The screw-in socket also used to be called an “electricity thief”. It enabled the use of the so-called “lighting current” for other purposes without payment.

When electrification first began, buildings were predominantly only equipped with light cables. Any other electric consumption was not intended for or not yet available. Therefore, most homes did not have any sockets. Billing took place without a meter reader, since the power consumption was calculated for one light source per room and a flat rate was determined. Screw-in sockets were screwed into bulb sockets and enabled the additional connection of electric appliances. Thus, electric appliances could be operated in places where no sockets were available.

One of the first important domestic electric appliances was the electric iron. Similar to electric light, it reduced the workload immensely. In most cases, it could only be attached to the so-called “light cable” via a screw-in socket. This consumption was not included in the flat rate.

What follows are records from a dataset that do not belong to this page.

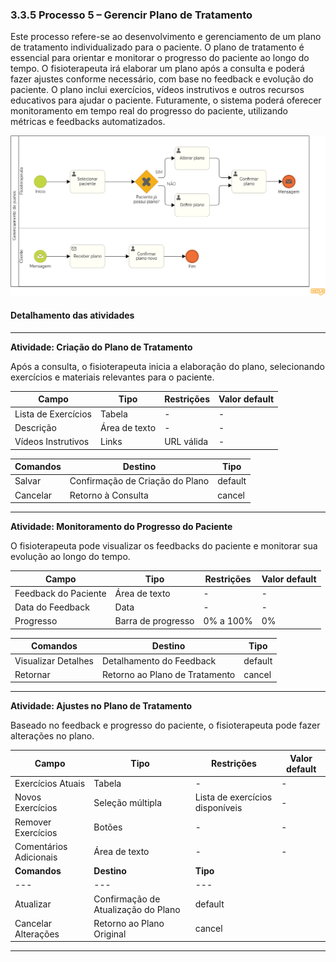 ### 3.3.5 Processo 5 – Gerencir Plano de Tratamento

Este processo refere-se ao desenvolvimento e gerenciamento de um plano de tratamento individualizado para o paciente. O plano de tratamento é essencial para orientar e monitorar o progresso do paciente ao longo do tempo. O fisioterapeuta irá elaborar um plano após a consulta e poderá fazer ajustes conforme necessário, com base no feedback e evolução do paciente. O plano inclui exercícios, vídeos instrutivos e outros recursos educativos para ajudar o paciente. Futuramente, o sistema poderá oferecer monitoramento em tempo real do progresso do paciente, utilizando métricas e feedbacks automatizados.

![Processo 5](../assets/processes/processo-5-gerenciar-plano.png)

#### Detalhamento das atividades
---

**Atividade: Criação do Plano de Tratamento**

Após a consulta, o fisioterapeuta inicia a elaboração do plano, selecionando exercícios e materiais relevantes para o paciente.

| **Campo**               | **Tipo**               | **Restrições**                             | **Valor default** |
| ---                     | ---                    | ---                                        | ---               |
| Lista de Exercícios     | Tabela                 | -                                          | -                 |
| Descrição               | Área de texto          | -                                          | -                 |
| Vídeos Instrutivos      | Links                  | URL válida                                 | -                 |

| **Comandos**            |  **Destino**                               | **Tipo** |
| ---                     | ---                                        | ---      |
| Salvar                  | Confirmação de Criação do Plano            | default  |
| Cancelar                | Retorno à Consulta                         | cancel   |

---

**Atividade: Monitoramento do Progresso do Paciente**

O fisioterapeuta pode visualizar os feedbacks do paciente e monitorar sua evolução ao longo do tempo.

| **Campo**               | **Tipo**               | **Restrições**                             | **Valor default** |
| ---                     | ---                    | ---                                        | ---               |
| Feedback do Paciente    | Área de texto          | -                                          | -                 |
| Data do Feedback        | Data                   | -                                          | -                 |
| Progresso               | Barra de progresso     | 0% a 100%                                  | 0%                |

| **Comandos**            |  **Destino**                               | **Tipo** |
| ---                     | ---                                        | ---      |
| Visualizar Detalhes     | Detalhamento do Feedback                   | default  |
| Retornar                | Retorno ao Plano de Tratamento             | cancel   |

---

**Atividade: Ajustes no Plano de Tratamento**

Baseado no feedback e progresso do paciente, o fisioterapeuta pode fazer alterações no plano.

| **Campo**               | **Tipo**               | **Restrições**                             | **Valor default** |
| ---                     | ---                    | ---                                        | ---               |
| Exercícios Atuais       | Tabela                 | -                                          | -                 |
| Novos Exercícios        | Seleção múltipla       | Lista de exercícios disponíveis            | -                 |
| Remover Exercícios      | Botões                 | -                                          | -                 |
| Comentários Adicionais  | Área de texto          | -                                          | -                 |
| **Comandos**            |  **Destino**                               | **Tipo** |
| ---                     | ---                                        | ---      |
| Atualizar               | Confirmação de Atualização do Plano        | default  |
| Cancelar Alterações     | Retorno ao Plano Original                  | cancel   |

---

The Technisches Museum Wien (Vienna Technical Museum) exhibits a screw-in socket from the Siemens-Schuckert factory in Vienna from the time period around 1920. Its Edison screw thread E-27 fits in all corresponding bulb sockets. It provides a bulb socket to connect a light bulb and two double-pole sockets to connect appliances.

With increasing electrification and the standardization of the initially different power networks, meter readers were soon installed and flat rate bills came to an end.